The pantry late last year terminated its contract with the West Ohio Food Bank in Lima, so it could begin checking proof of poverty and begin ministering religion to its clients.
"With that change in the way we do the ministry, we're serving the needy better than ever, and God has blessed that decision, many, many times over," Clutter said.
Prior to its schism with West Ohio Food Bank, CALL was serving more than 1,000 families per month, totaling about 3,500 people.
"We're serving about 40 percent less clients right now, but we are providing the same amount of food as what we were before," Clutter said. "The blessings of all this and the idea behind it was that the food is now going to those really in need, and we know those who are coming in really are in need."
CALL no longer receives any government assistance, relying only on donations. Clutter estimated the West Ohio Food Bank provided up to $50,000 worth of food a year.
He said people came out of the woodwork to donate after the pantry cut ties with the food bank.
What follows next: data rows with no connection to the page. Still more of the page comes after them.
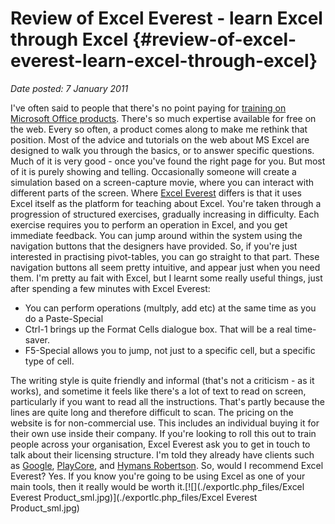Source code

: # Review of Excel Everest - learn Excel through Excel {#review-of-excel-everest-learn-excel-through-excel}

_Date posted: 7 January 2011_

I've often said to people that there's no point paying for [training on Microsoft Office products](http://www.learningconversations.co.uk/main/index.php/2010/09/20/why-would-anyone-want-to-buy-it-training?blog=5). There's so much expertise available for free on the web. Every so often, a product comes along to make me rethink that position. Most of the advice and tutorials on the web about MS Excel are designed to walk you through the basics, or to answer specific questions. Much of it is very good - once you've found the right page for you. But most of it is purely showing and telling. Occasionally someone will create a simulation based on a screen-capture movie, where you can interact with different parts of the screen. Where [Excel Everest](http://www.exceleverest.com/) differs is that it uses Excel itself as the platform for teaching about Excel. You're taken through a progression of structured exercises, gradually increasing in difficulty. Each exercise requires you to perform an operation in Excel, and you get immediate feedback. You can jump around within the system using the navigation buttons that the designers have provided. So, if you're just interested in practising pivot-tables, you can go straight to that part. These navigation buttons all seem pretty intuitive, and appear just when you need them. I'm pretty au fait with Excel, but I learnt some really useful things, just after spending a few minutes with Excel Everest:

*   You can perform operations (multply, add etc) at the same time as you do a Paste-Special
*   Ctrl-1 brings up the Format Cells dialogue box. That will be a real time-saver.
*   F5-Special allows you to jump, not just to a specific cell, but a specific type of cell.

The writing style is quite friendly and informal (that's not a criticism - as it works), and sometime it feels like there's a lot of text to read on screen, particularly if you want to read all the instructions. That's partly because the lines are quite long and therefore difficult to scan. The pricing on the website is for non-commercial use. This includes an individual buying it for their own use inside their company. If you're looking to roll this out to train people across your organisation, Excel Everest ask you to get in touch to talk about their licensing structure. I'm told they already have clients such as [Google](http://www.google.com/), [PlayCore](http://www.playcore.com/), and [Hymans Robertson](http://www.hymans.co.uk/). So, would I recommend Excel Everest? Yes. If you know you're going to be using Excel as one of your main tools, then it really would be worth it.[![](./exportlc.php_files/Excel Everest Product_sml.jpg)](./exportlc.php_files/Excel Everest Product_sml.jpg)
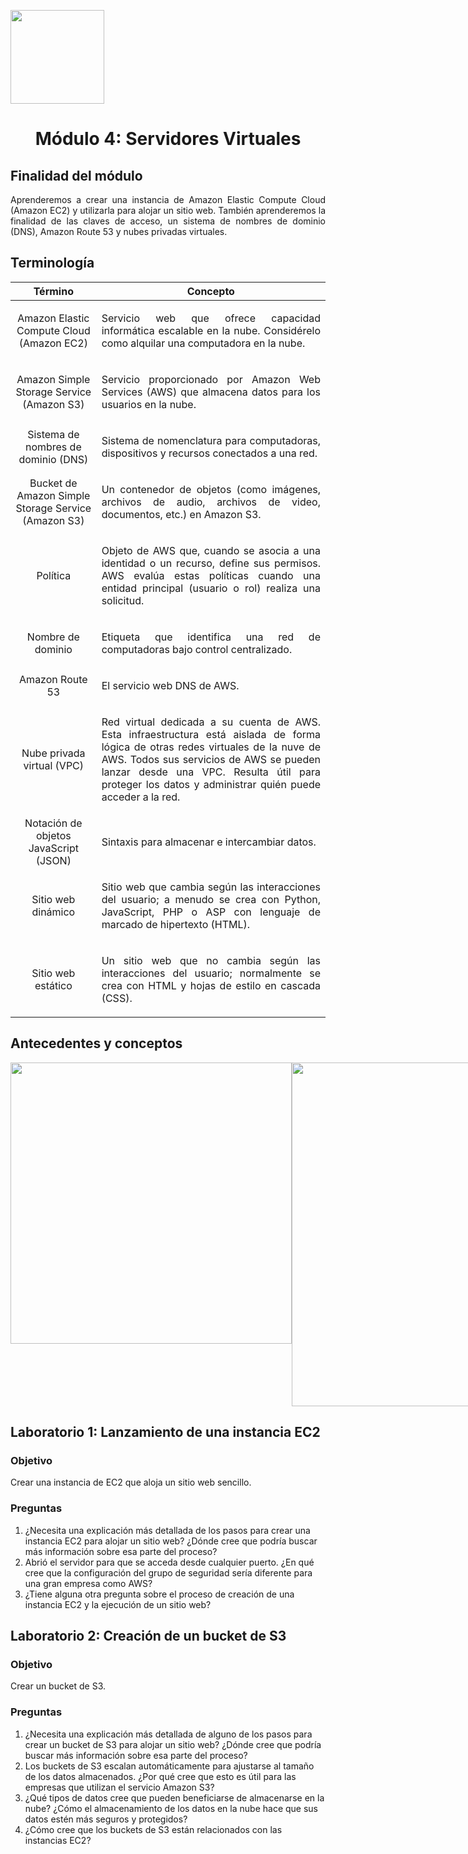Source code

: <p align="left">
  <img src="https://semanadelcannabis.cayetano.edu.pe/assets/img/logo-upch.png" width="150">
  <h1 align="center">Módulo 4: Servidores Virtuales</h1>
</p>

## Finalidad del módulo
<p align="justify">
Aprenderemos a crear una instancia de Amazon Elastic Compute Cloud (Amazon EC2) y utilizarla para alojar un sitio web. También aprenderemos la finalidad de las claves de acceso, un sistema de nombres de dominio (DNS), Amazon Route 53 y nubes privadas virtuales.</p>

## Terminología
|  Término | Concepto  |
| :------------: | :------------: |
| Amazon Elastic Compute Cloud (Amazon EC2)  | <p align="justify">Servicio web que ofrece capacidad informática escalable en la nube. Considérelo como alquilar una computadora en la nube.</p>  |
| Amazon Simple Storage Service (Amazon S3)  | <p align="justify">Servicio proporcionado por Amazon Web Services (AWS) que almacena datos para los usuarios en la nube.</p>  |
| Sistema de nombres de dominio (DNS)  | <p align="justify">Sistema de nomenclatura para computadoras, dispositivos y recursos conectados a una red.</p>  |
|  Bucket de Amazon Simple Storage Service (Amazon S3) |  <p align="justify">Un contenedor de objetos (como imágenes, archivos de audio, archivos de video, documentos, etc.) en Amazon S3.</p> |
| Política  | <p align="justify">Objeto de AWS que, cuando se asocia a una identidad o un recurso, define sus permisos. AWS evalúa estas políticas cuando una entidad principal (usuario o rol) realiza una solicitud.</p>  |
|  Nombre de dominio | <p align="justify">Etiqueta que identifica una red de computadoras bajo control centralizado.</p>  |
|  Amazon Route 53 |  <p align="justify">El servicio web DNS de AWS.</p> |
|  Nube privada virtual (VPC) |  <p align="justify">Red virtual dedicada a su cuenta de AWS. Esta infraestructura está aislada de forma lógica de otras redes virtuales de la nuve de AWS. Todos sus servicios de AWS se pueden lanzar desde una VPC. Resulta útil para proteger los datos y administrar quién puede acceder a la red.</p> |
|  Notación de objetos JavaScript (JSON) | <p align="justify">Sintaxis para almacenar e intercambiar datos.</p>  |
| Sitio web dinámico  | <p align="justify">Sitio web que cambia según las interacciones del usuario; a menudo se crea con Python, JavaScript, PHP o ASP con lenguaje de marcado de hipertexto (HTML).</p>  |
| Sitio web estático  |  <p align="justify">Un sitio web que no cambia según las interacciones del usuario; normalmente se crea con HTML y hojas de estilo en cascada (CSS).</p> |

## Antecedentes y conceptos
<div align="center"; style="display: flex; justify-content: space-between;">
  <img src="https://github.com/EdwinJaraOFC/CDRPersonal/assets/150296803/5293303b-639b-4cd8-b233-0ad252466e4a" width="450px"/>
  <img src="https://github.com/EdwinJaraOFC/CDRPersonal/assets/150296803/a26c8c4f-5546-4d5a-ae4b-a43307c25e70" width="550px"/>
</div>

## Laboratorio 1: Lanzamiento de una instancia EC2
### Objetivo
Crear una instancia de EC2 que aloja un sitio web sencillo.
### Preguntas
<p align="justify">

1. ¿Necesita una explicación más detallada de los pasos para crear una instancia EC2 para alojar un sitio web? ¿Dónde cree que podría buscar más información sobre esa parte del proceso?
2. Abrió el servidor para que se acceda desde cualquier puerto. ¿En qué cree que la configuración del grupo de seguridad sería diferente para una gran empresa como AWS?
3. ¿Tiene alguna otra pregunta sobre el proceso de creación de una instancia EC2 y la ejecución de un sitio web?
</p>

## Laboratorio 2: Creación de un bucket de S3
### Objetivo
Crear un bucket de S3.
### Preguntas
<p align="justify">
  
1. ¿Necesita una explicación más detallada de alguno de los pasos para crear un bucket de S3 para alojar un sitio web? ¿Dónde cree que podría buscar más información sobre esa parte del proceso?
2. Los buckets de S3 escalan automáticamente para ajustarse al tamaño de los datos almacenados. ¿Por qué cree que esto es útil para las empresas que utilizan el servicio Amazon S3?
3. ¿Qué tipos de datos cree que pueden beneficiarse de almacenarse en la nube? ¿Cómo el almacenamiento de los datos en la nube hace que sus datos estén más seguros y protegidos? 
4. ¿Cómo cree que los buckets de S3 están relacionados con las instancias EC2?
</p>
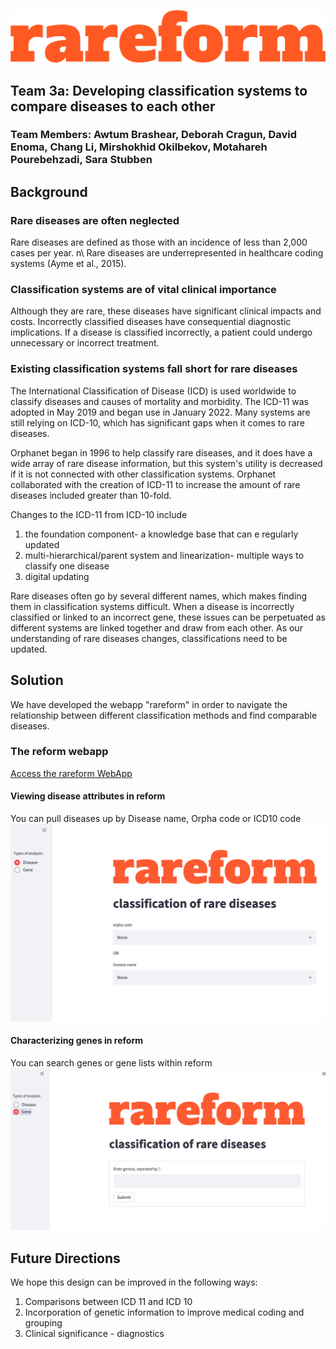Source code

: ![Our Logo](images/Logo.png)

## Team 3a: Developing classification systems to compare diseases to each other
### Team Members: Awtum Brashear, Deborah Cragun, David Enoma, Chang Li, Mirshokhid Okilbekov, Motahareh Pourebehzadi, Sara Stubben 


## Background

### Rare diseases are often neglected
Rare diseases are defined as those with an incidence of less than 2,000 cases per year. n\ Rare diseases are underrepresented in healthcare coding systems (Ayme et al., 2015).

### Classification systems are of vital clinical importance
Although they are rare, these diseases have significant clinical impacts and costs. Incorrectly classified diseases have consequential diagnostic implications. If a disease is classified incorrectly, a patient could undergo unnecessary or incorrect treatment.

### Existing classification systems fall short for rare diseases
The International Classification of Disease (ICD) is used worldwide to classify diseases and causes of mortality and morbidity. The ICD-11 was adopted in May 2019 and began use in January 2022. Many systems are still relying on ICD-10, which has significant gaps when it comes to rare diseases.

Orphanet began in 1996 to help classify rare diseases, and it does have a wide array of rare disease information, but this system's utility is decreased if it is not connected with other classification systems. Orphanet collaborated with the creation of ICD-11 to increase the amount of rare diseases included greater than 10-fold.

Changes to the ICD-11 from ICD-10 include
1. the foundation component- a knowledge base that can e regularly updated
2. multi-hierarchical/parent system and linearization- multiple ways to classify one disease
3. digital updating

Rare diseases often go by several different names, which makes finding them in classification systems difficult. When a disease is incorrectly classified or linked to an incorrect gene, these issues can be perpetuated as different systems are linked together and draw from each other. As our understanding of rare diseases changes, classifications need to be updated.

## Solution
We have developed the webapp "rareform" in order to navigate the relationship between different classification methods and find comparable diseases.


### The reform webapp
[Access the rareform WebApp](https://share.streamlit.io/awtum/topic3_teama/main/Streamlit_app.py)

#### Viewing disease attributes in reform
You can pull diseases up by Disease name, Orpha code or ICD10 code
![App Disease View](images/App2.png)

#### Characterizing genes in reform
You can search genes or gene lists within reform
![App Gene View](images/App1.png)


## Future Directions
We hope this design can be improved in the following ways: 
1. Comparisons between ICD 11 and ICD 10 
2. Incorporation of genetic information to improve medical coding and grouping 
3. Clinical significance - diagnostics
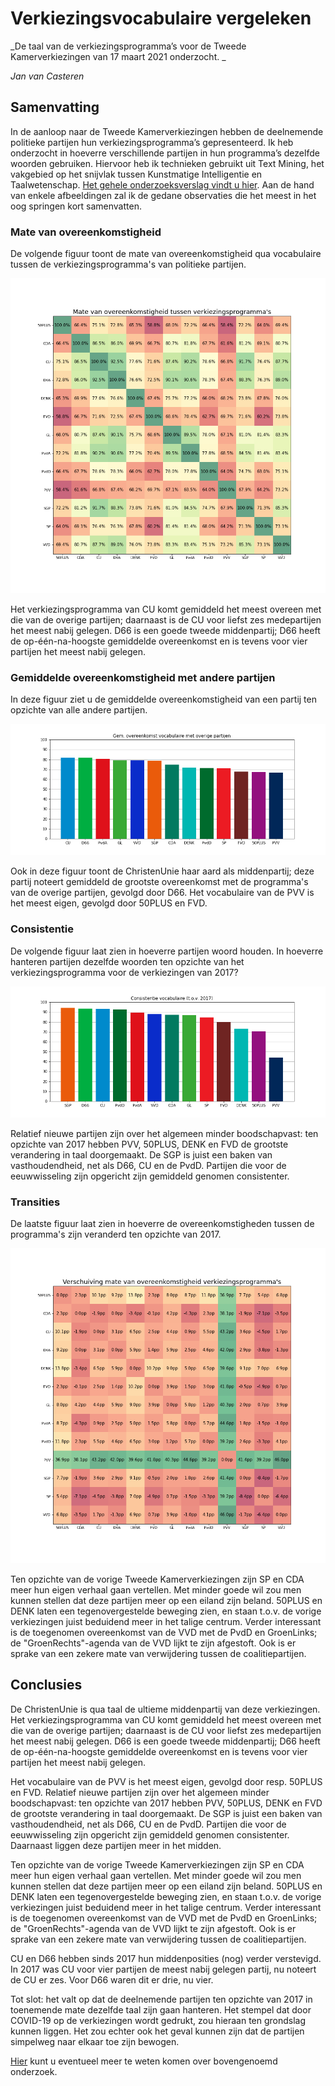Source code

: # Verkiezingsvocabulaire vergeleken

_De taal van de verkiezingsprogramma’s voor de Tweede Kamerverkiezingen van 17 maart 2021 onderzocht. _

_Jan van Casteren_

## Samenvatting

In de aanloop naar de Tweede Kamerverkiezingen hebben de deelnemende politieke partijen hun verkiezingsprogramma’s gepresenteerd. Ik heb onderzocht in hoeverre verschillende partijen in hun programma’s dezelfde woorden gebruiken. Hiervoor heb ik technieken gebruikt uit Text Mining, het vakgebied op het snijvlak tussen Kunstmatige Intelligentie en Taalwetenschap. <a href="verkiezingsvocabulaire-vergeleken.pdf" target="_blank">Het gehele onderzoeksverslag vindt u hier</a>. Aan de hand van enkele afbeeldingen zal ik de gedane observaties die het meest in het oog springen kort samenvatten.

### Mate van overeenkomstigheid

De volgende figuur toont de mate van overeenkomstigheid qua vocabulaire tussen de verkiezingsprogramma's van politieke partijen.

![image](img/mate-van-overeenkomstigheid.png)

Het verkiezingsprogramma van CU komt gemiddeld het meest overeen met die van de overige partijen; daarnaast is de CU voor liefst zes medepartijen het meest nabij gelegen. D66 is een goede tweede middenpartij; D66 heeft de op-één-na-hoogste gemiddelde overeenkomst en is tevens voor vier partijen het meest nabij gelegen.

### Gemiddelde overeenkomstigheid met andere partijen

In deze figuur ziet u de gemiddelde overeenkomstigheid van een partij ten opzichte van alle andere partijen.

![image](img/gem_overeenkomst.png)

Ook in deze figuur toont de ChristenUnie haar aard als middenpartij; deze partij noteert gemiddeld de grootste overeenkomst met de programma's van de overige partijen, gevolgd door D66. Het vocabulaire van de PVV is het meest eigen, gevolgd door 50PLUS en FVD.

### Consistentie

De volgende figuur laat zien in hoeverre partijen woord houden. In hoeverre hanteren partijen dezelfde woorden ten opzichte van het verkiezingsprogramma voor de verkiezingen van 2017?

![image](img/consistentie.png)

Relatief nieuwe partijen zijn over het algemeen minder boodschapvast: ten opzichte van 2017 hebben PVV, 50PLUS, DENK en FVD de grootste verandering in taal doorgemaakt. De SGP is juist een baken van vasthoudendheid, net als D66, CU en de PvdD.
Partijen die voor de eeuwwisseling zijn opgericht zijn gemiddeld genomen consistenter.

### Transities

De laatste figuur laat zien in hoeverre de overeenkomstigheden tussen de programma's zijn veranderd ten opzichte van 2017.

![image](img/verschuiving-overeenkomstigheid.png)

Ten opzichte van de vorige Tweede Kamerverkiezingen zijn SP en CDA meer hun eigen verhaal gaan vertellen. Met minder goede wil zou men kunnen stellen dat deze partijen meer op een eiland zijn beland. 50PLUS en DENK laten een tegenovergestelde beweging zien, en staan t.o.v. de vorige verkiezingen juist beduidend meer in het talige centrum.
Verder interessant is de toegenomen overeenkomst van de VVD met de PvdD en GroenLinks; de "GroenRechts"-agenda van de VVD lijkt te zijn afgestoft. Ook is er sprake van een zekere mate van verwijdering tussen de coalitiepartijen.

## Conclusies

De ChristenUnie is qua taal de ultieme middenpartij van deze verkiezingen. Het verkiezingsprogramma van CU komt gemiddeld het meest overeen met die van de overige partijen; daarnaast is de CU voor liefst zes medepartijen het meest nabij gelegen. D66 is een goede tweede middenpartij; D66 heeft de op-één-na-hoogste gemiddelde overeenkomst en is tevens voor vier partijen het meest nabij gelegen.

Het vocabulaire van de PVV is het meest eigen, gevolgd door resp. 50PLUS en FVD. Relatief nieuwe partijen zijn over het algemeen minder boodschapvast: ten opzichte van 2017 hebben PVV, 50PLUS, DENK en FVD de grootste verandering in taal doorgemaakt. De SGP is juist een baken van vasthoudendheid, net als D66, CU en de PvdD.
Partijen die voor de eeuwwisseling zijn opgericht zijn gemiddeld genomen consistenter. Daarnaast liggen deze partijen meer in het midden. 

Ten opzichte van de vorige Tweede Kamerverkiezingen zijn SP en CDA meer hun eigen verhaal gaan vertellen. Met minder goede wil zou men kunnen stellen dat deze partijen meer op een eiland zijn beland. 50PLUS en DENK laten een tegenovergestelde beweging zien, en staan t.o.v. de vorige verkiezingen juist beduidend meer in het talige centrum.
Verder interessant is de toegenomen overeenkomst van de VVD met de PvdD en GroenLinks; de "GroenRechts"-agenda van de VVD lijkt te zijn afgestoft. Ook is er sprake van een zekere mate van verwijdering tussen de coalitiepartijen.

CU en D66 hebben sinds 2017 hun middenposities (nog) verder verstevigd. In 2017 was CU voor vier partijen de meest nabij gelegen partij, nu noteert de CU er zes. Voor D66 waren dit er drie, nu vier.

Tot slot: het valt op dat de deelnemende partijen ten opzichte van 2017 in toenemende mate dezelfde taal zijn gaan hanteren. Het stempel dat door COVID-19 op de verkiezingen wordt gedrukt, zou hieraan ten grondslag kunnen liggen. Het zou echter ook het geval kunnen zijn dat de partijen simpelweg naar elkaar toe zijn bewogen.

<a href="verkiezingsvocabulaire-vergeleken.pdf" target="_blank">Hier</a> kunt u eventueel meer te weten komen over bovengenoemd onderzoek.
He anticipates the support will continue.
"It's been a blessing from God," he said.
Clutter said the pantry uses a four-tier income system, with those in most need getting the most food. People with the lowest income are receiving as much as 24 days worth of food instead of a six-day supply, he said.
"Donations are strong, both food and cash," Clutter said. "Really, the move away from the government handcuffs has been very, very popular with Mercer County citizens, which (is) allowing us to start additional programs, additional support for the people coming in the food pantry ... We've started an everyday milk program as well as a everyday personal care program."
Conversely, The West Ohio Food Bank, which is required to supply government-issued food to 11 counties, is having difficulty getting its provisions in the hands of the needy in Mercer County, CEO Bambi Markham said.
West Ohio has set up mobile pantries twice at Celina First Church of God and has had few takers. Only two people showed up for food the last time, she said.
Markham wouldn't speculate why people aren't showing up.
"We very much want this food to come into Mercer County," she said. "We come there, we publicize it, and people don't come. Now I don't know what the reasons are."
The food went back to the West Ohio bank for use in other areas, she said.
Markham said the food bank is looking for an organization that would allow access to its parking lot where food could be distributed. There is no cost to allow this, she said.
"We want this food to go out into the county," she said. "We know there are many people that are in desperate need of it."
The food bank has 5,000 pounds of shelf-staple foods ready to transport to Mercer County. Any organization interested in providing a drop-off area should call 419-222-7946.